25 ans après: Sankara, l'immortel…

YAOUNDÉ - 16 Octobre 2012
© Georges Ngankap et Nadine Bella | La Météo

«Tom Sank», comme certains l’appellent, veut être un président différent. Il incarne un certain enthousiasme. Il commence par prendre quelques mesures draconiennes,


Thomas Sankara
Photo: © Archives


Thomas Isidore Noël Sankara est né le 21 décembre 1947 dans une famille de la bourgeoisie moyenne, et très chrétienne, qui souhaitait d'ailleurs le voir devenir prêtre. Il ne l'est pas devenu, mais sa foi chrétienne reste inébranlable, même lorsqu'il devient un marxiste convaincu. Sa carrière militaire commence à 19 ans, avant qu'il ne soit envoyé poursuivre sa formation à Madagascar. Il a ainsi l'occasion d'observer de ses propres yeux les soulèvements populaires contre la néo-colonisation (1971-1972). Il retourne en Haute-Volta en 1972, et participe à la guerre contre le Mali de 1974. Il va ensuite en France, puis au Maroc où il rencontre en 1976 Blaise Compaoré. Les deux hommes deviennent rapidement très proches, se considérant comme des «frères». Aux côtés d'Henri Zongo et Jean-Baptiste Boukary Lingani, ils forment le Rassemblement d'officiers communistes (Roc) qui deviendra le rassemblement de jeunes officiers, durant la présidence de Saye Zerbo (1980-1982).

Le sémillant officier de l'armée est nommé secrétaire d'Etat à l'Information en septembre 1981. Il fait sensation en se rendant à vélo à sa première réunion de cabinet.
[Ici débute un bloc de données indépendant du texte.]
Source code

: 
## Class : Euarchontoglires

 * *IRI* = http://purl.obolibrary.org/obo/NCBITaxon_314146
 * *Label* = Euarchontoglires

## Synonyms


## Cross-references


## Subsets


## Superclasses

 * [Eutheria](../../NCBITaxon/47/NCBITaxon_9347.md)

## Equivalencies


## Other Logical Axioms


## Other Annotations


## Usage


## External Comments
Dépité par la gouvernance du régime en place, il démissionne avec fracas le 21 avril 1982. Pour marquer sa protestation, il déclare: «malheur à ceux qui veulent bâillonner le peuple». Le 07 novembre 1982, un coup d'Etat place Jean-Baptiste Ouedraogo au pouvoir. En janvier 1983, Thomas Sankara sera nommé Premier ministre (Pm). Après une visite du conseiller français aux affaires africaines, Jean-Christophe Mitterrand, le fils du président français François Mitterrand, Thomas Sankara est placé en résidence surveillée. Avec son ami d'armes Blaise Compaoré, il organise un coup d'Etat le 04 août 1983: Au terme de ce putsch qui débarque Jean-Baptiste Ouédraogo, le 04 août 1983, Sankara accède au pouvoir.


L'ère de Sankara.

«Tom Sank», comme certains l’appellent, veut être un président différent. Il incarne un certain enthousiasme. Il commence par prendre quelques mesures draconiennes, notamment la vente des voitures de luxe des membres du gouvernement. Très relaxe, il se déplace personnellement en Renault 5. Il n'hésite pas à reprendre à son compte certaines thèses panafricanistes de Patrice Lumumba ou Nkwame Nkrumah. Sa vision ne le limite pas au seul Burkina-Faso, puisqu'il est très actif à dénoncer la néo colonisation: Pourfendeur du régime d'Apartheid en Afrique du Sud, il fait sensation en s'opposant au paiement de la dette des Africains envers l'Occident. Lors d'un sommet de l'Organisation de l'unité africaine (Qua) à Addis-Abeba, il s'écrie «Je dis que les Africains ne doivent pas payer la dette. Celui qui n'est pas d'accord peut sortir tout de suite, prendre son avion et aller à la Banque mondiale pour payer». Du jamais vu dans une Afrique entièrement soumise à la volonté des puissances occidentales!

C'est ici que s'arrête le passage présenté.